### WORK TO BE COMPLETED
What lines in the entries hold the string "pageanchor"? List them.

==== AVAILABLE DATA

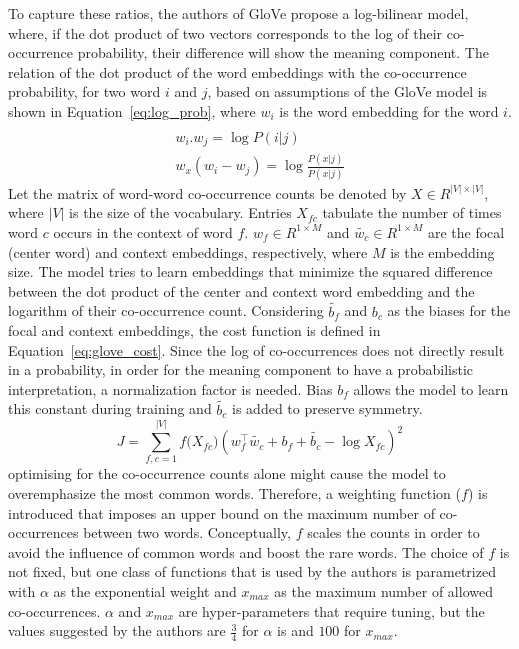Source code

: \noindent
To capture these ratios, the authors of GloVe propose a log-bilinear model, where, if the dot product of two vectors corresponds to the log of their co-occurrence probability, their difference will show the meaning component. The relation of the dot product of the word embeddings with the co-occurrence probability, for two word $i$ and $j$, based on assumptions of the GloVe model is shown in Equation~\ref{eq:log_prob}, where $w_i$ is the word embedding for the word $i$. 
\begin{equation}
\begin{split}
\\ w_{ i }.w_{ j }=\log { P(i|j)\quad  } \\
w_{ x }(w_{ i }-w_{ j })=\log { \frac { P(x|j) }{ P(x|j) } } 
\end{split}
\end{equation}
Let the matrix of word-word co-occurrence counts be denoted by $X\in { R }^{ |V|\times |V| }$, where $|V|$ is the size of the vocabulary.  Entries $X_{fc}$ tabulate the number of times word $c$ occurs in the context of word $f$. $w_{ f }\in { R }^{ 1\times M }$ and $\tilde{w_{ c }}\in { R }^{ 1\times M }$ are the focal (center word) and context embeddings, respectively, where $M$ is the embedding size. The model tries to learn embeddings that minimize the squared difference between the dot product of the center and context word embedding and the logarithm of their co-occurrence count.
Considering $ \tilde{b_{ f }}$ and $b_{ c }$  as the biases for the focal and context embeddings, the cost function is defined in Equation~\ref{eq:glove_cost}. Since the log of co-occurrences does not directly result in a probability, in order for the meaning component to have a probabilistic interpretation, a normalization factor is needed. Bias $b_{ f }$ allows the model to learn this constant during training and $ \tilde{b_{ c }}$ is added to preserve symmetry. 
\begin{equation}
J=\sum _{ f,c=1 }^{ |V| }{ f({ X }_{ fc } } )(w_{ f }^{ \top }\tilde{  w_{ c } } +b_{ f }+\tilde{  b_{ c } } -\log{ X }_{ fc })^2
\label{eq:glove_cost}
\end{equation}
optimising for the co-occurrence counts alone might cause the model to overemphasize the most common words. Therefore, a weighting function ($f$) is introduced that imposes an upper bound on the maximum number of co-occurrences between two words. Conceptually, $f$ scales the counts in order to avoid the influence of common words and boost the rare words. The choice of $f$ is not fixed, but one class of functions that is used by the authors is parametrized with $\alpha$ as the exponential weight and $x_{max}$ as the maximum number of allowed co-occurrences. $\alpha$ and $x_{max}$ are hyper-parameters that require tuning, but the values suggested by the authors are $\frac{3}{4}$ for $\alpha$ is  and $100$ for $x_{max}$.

========
==== AVAILABLE DATA

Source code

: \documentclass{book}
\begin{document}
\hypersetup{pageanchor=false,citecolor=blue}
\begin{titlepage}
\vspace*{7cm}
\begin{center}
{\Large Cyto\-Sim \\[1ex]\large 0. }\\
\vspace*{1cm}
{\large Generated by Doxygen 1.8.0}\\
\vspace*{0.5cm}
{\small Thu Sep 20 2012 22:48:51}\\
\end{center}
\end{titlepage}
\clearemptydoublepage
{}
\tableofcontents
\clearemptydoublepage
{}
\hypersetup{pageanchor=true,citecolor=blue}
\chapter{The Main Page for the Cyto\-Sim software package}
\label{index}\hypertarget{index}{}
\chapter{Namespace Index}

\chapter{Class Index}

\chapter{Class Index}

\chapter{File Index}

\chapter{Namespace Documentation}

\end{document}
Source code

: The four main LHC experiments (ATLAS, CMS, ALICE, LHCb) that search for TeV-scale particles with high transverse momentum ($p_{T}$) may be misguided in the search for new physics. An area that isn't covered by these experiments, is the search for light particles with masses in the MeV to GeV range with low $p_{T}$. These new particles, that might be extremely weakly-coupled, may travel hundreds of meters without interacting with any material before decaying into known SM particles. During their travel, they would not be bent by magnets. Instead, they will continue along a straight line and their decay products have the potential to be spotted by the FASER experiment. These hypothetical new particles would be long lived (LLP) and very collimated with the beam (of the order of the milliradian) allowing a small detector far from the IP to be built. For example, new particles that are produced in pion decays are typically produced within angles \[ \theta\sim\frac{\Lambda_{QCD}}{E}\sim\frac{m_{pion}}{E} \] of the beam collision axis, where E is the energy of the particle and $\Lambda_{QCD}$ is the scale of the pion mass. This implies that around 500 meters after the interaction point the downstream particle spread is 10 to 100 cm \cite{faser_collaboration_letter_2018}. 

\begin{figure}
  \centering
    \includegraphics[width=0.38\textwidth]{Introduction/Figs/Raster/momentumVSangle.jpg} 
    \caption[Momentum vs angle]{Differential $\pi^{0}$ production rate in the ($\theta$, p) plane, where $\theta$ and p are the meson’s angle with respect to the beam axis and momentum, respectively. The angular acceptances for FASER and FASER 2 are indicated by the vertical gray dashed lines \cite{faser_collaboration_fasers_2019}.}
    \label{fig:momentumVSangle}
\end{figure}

========
==== AVAILABLE DATA

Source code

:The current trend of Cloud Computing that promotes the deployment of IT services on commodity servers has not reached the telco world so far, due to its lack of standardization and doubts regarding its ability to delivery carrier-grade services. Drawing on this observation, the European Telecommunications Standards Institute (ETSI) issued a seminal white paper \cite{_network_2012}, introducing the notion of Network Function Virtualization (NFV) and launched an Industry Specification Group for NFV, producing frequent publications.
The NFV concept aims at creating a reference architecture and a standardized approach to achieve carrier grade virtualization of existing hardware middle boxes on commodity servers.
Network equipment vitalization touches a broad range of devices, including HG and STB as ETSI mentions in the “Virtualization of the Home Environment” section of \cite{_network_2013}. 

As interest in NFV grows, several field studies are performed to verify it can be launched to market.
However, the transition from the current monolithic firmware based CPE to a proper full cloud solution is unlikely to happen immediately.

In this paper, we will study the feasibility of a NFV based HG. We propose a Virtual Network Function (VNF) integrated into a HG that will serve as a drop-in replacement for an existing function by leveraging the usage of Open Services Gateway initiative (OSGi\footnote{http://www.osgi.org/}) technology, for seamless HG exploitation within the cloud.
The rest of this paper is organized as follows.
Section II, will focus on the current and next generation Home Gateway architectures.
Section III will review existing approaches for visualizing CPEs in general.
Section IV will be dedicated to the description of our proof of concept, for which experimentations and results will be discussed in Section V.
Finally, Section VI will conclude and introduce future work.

========

### EXERCISE RESPONSE
\hypersetup{pageanchor=false,citecolor=blue}
\hypersetup{pageanchor=true,citecolor=blue}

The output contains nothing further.